╭──
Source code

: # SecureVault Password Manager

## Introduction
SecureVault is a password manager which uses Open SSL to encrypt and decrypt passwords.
╰──
╭──
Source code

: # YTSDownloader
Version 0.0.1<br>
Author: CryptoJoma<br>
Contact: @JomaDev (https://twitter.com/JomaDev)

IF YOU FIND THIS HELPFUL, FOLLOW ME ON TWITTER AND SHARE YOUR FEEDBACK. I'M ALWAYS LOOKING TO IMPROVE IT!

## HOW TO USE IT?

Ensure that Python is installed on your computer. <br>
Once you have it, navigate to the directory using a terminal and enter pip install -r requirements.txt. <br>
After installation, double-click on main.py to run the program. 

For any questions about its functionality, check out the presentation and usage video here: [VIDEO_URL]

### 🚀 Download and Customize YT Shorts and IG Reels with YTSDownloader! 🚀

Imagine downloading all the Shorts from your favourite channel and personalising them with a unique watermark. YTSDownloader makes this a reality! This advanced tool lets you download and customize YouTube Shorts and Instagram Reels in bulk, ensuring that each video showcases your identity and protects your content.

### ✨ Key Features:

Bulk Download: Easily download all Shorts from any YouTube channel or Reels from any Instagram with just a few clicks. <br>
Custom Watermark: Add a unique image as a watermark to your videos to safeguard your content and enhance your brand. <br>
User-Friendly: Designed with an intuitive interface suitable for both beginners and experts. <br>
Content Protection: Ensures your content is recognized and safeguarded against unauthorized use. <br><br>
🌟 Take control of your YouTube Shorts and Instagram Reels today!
╰──
**DESCRIPTION OF THE TASK**:
Go through the material above and return each line that holds the word "YTSDownloader".

**ANSWER TO THE PROBLEM**:
: # YTSDownloader
### 🚀 Download and Customize YT Shorts and IG Reels with YTSDownloader! 🚀
Imagine downloading all the Shorts from your favourite channel and personalising them with a unique watermark. YTSDownloader makes this a reality! This advanced tool lets you download and customize YouTube Shorts and Instagram Reels in bulk, ensuring that each video showcases your identity and protects your content.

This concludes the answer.